E.A. Sports Today

Falcons ready to fly

New man Sanders brings unique perspective and approach to a Donoho football program looking to get back on winning track


Coach: Mark Sanders (Donoho 1st year, 17-14 overall)

Sept. 1 – Horseshoe Bend
Sept. 8 – Victory Christian
Sept. 15 – at Winterboro
Sept. 22 – vs. Coosa Christian
Sept. 29 – at Spring Garden
Oct. 6 – Appalachian
Oct. 13 – at Talladega Co. Central
Oct. 20 – Ragland
Oct. 27 – at Wadley
Nov. 3 – at Woodland

By Jay Pace
For East Alabama Sports Today

Since the minute Mark Sanders accepted the job as Donoho’s football coach in February there’s been a real excitement surrounding the new coach, his new team, this entire program.

And while Sanders has yet to coach his first game at Donoho, early indications suggest Donoho has finally gotten its man.

“I’ve really been blown away by the amount of support I’ve seen since I’ve been here,” Sanders said. “The parents are wonderful. They want to help out in any way they can. Everybody is all in. They make sure we have what we need.”

Right now, what they need is a guy like Mark Sanders.

The Donoho School, as it’s officially called, known for its rigid academic standards, annually produces some of the brightest and most accomplished minds within the confines of Alabama and throughout the southeast. The average ACT and SAT scores of Donoho students swells high above the national average.

Doctors and lawyers and such.

Niche.com, an academic review site devoted to ranking U.S. colleges and universities, ranked Donoho as the fourth best College Prep Private high school in the state of Alabama for the 2016-17 school year. A total of 86 schools were ranked in the survey.


According to the school’s “College Profile,” released following the conclusion of every academic year, The Donoho School has a 100 percent college acceptance rate among its students since its founding in 1963.

But those lofty academic standards and the subsequent results — the 3.79 average GPA produced by the supremely gifted members comprising the school’s student body — doesn’t come without a price tag. Tuition costs range from $7,500 to $9,500 per academic year.

Having said all that, Donoho isn’t your average, run-of-the-mill high school football program. It’s more student, less athlete. It fosters competition. It demands excellence. And that’s just in the classroom.

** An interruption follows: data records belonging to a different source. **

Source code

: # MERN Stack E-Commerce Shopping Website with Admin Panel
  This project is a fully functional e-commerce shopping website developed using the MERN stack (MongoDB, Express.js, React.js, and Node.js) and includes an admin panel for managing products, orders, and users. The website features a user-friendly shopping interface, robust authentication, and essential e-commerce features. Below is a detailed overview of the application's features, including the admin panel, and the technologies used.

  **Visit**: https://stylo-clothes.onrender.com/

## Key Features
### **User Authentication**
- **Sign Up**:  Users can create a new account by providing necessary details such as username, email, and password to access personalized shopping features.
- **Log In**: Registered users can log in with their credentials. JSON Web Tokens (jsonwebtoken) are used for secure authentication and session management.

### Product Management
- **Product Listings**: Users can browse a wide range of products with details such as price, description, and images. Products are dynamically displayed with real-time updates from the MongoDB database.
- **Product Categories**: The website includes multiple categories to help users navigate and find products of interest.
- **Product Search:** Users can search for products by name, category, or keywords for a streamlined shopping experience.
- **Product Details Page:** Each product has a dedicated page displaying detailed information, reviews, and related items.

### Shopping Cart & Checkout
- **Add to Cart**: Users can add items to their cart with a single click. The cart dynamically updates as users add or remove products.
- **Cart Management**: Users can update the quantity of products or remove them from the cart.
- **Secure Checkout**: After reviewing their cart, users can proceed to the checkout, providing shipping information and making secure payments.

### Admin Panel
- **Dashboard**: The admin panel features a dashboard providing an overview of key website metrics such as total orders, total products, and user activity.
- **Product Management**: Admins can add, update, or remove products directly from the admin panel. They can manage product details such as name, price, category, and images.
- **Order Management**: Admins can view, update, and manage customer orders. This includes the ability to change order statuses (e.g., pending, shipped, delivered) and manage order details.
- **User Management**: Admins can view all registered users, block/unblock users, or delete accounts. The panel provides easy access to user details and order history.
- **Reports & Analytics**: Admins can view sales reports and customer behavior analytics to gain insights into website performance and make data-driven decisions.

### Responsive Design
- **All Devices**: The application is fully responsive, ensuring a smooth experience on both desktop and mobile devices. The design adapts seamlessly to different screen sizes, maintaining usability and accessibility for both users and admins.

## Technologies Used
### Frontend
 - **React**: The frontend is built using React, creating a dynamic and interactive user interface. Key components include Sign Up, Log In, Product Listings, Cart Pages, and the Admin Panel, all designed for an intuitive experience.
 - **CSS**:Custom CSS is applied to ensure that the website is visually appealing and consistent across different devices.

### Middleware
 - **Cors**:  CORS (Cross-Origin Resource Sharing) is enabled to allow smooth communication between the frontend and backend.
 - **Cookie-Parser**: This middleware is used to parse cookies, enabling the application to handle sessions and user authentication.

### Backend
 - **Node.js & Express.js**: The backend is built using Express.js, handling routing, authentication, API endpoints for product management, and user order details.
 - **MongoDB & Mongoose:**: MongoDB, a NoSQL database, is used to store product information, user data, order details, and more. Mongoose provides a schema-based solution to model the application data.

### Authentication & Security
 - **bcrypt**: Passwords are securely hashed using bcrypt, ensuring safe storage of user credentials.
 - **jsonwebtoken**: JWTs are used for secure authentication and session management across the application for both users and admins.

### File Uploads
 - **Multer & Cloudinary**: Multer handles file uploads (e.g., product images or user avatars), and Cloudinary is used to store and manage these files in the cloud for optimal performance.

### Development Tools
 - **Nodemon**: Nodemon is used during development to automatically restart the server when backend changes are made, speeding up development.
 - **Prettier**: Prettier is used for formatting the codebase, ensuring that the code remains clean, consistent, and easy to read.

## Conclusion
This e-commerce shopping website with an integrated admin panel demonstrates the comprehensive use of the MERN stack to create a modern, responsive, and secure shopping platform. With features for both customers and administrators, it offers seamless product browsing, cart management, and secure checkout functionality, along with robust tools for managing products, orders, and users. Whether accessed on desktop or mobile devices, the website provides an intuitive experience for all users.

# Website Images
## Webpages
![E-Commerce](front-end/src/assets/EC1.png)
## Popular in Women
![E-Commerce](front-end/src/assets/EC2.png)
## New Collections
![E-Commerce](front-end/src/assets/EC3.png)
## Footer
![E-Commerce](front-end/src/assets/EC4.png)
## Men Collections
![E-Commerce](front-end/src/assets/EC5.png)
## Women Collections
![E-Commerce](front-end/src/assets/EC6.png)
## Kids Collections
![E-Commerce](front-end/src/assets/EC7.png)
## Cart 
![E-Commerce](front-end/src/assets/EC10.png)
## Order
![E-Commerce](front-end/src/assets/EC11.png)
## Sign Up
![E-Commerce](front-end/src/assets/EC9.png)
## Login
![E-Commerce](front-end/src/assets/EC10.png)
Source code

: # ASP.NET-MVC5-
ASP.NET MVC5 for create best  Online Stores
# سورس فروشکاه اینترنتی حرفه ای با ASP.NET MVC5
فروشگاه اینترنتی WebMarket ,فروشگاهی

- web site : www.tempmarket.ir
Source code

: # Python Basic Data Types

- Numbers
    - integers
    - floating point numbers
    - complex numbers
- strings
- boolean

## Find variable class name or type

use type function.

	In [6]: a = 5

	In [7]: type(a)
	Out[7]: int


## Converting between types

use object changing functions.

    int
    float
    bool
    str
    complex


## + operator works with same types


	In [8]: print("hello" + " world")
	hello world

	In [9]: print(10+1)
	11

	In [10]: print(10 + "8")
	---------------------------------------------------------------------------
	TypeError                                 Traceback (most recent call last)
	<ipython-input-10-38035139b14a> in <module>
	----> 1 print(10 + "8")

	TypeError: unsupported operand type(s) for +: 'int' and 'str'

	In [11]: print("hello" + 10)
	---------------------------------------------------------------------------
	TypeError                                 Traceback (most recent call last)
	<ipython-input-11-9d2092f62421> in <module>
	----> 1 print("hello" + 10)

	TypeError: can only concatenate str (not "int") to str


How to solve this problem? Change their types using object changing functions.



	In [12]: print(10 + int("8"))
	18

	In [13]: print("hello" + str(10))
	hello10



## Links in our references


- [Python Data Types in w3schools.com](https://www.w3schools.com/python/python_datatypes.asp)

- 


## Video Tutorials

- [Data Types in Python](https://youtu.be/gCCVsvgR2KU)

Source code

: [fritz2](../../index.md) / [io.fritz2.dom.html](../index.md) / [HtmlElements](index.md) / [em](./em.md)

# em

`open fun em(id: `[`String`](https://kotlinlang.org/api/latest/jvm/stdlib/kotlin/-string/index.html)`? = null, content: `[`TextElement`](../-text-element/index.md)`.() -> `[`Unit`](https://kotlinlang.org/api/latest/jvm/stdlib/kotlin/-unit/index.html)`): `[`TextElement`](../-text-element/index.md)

This is a unique program facing unique challenges and Sanders, a strapping 34-year-old program builder who previously coached at Victory Christian — a school and program strikingly similar to the one he inherits at Donoho — has a unique approach to building a winning program.

“One of my philosophies is to have fun and enjoy it,” the former Alabama lineman explained. “If you’re not having fun there’s no reason to be playing.

“I try to get them interested and having fun and having a good time. They’ll do so much better if they’re having fun and not intimidated on the field and always worried about screwing up.”

Amidst the year-round commitment required of the modern high school football player, Sanders and his new-fangled, old-school philosophy about football being fun and players having a good time is a breath of fresh air.

Regardless of his approach to the game or the massive divide existing between the coaching philosophies he employs and just about every one of his peers, Sanders is doing something right. In a results-oriented business, he produces.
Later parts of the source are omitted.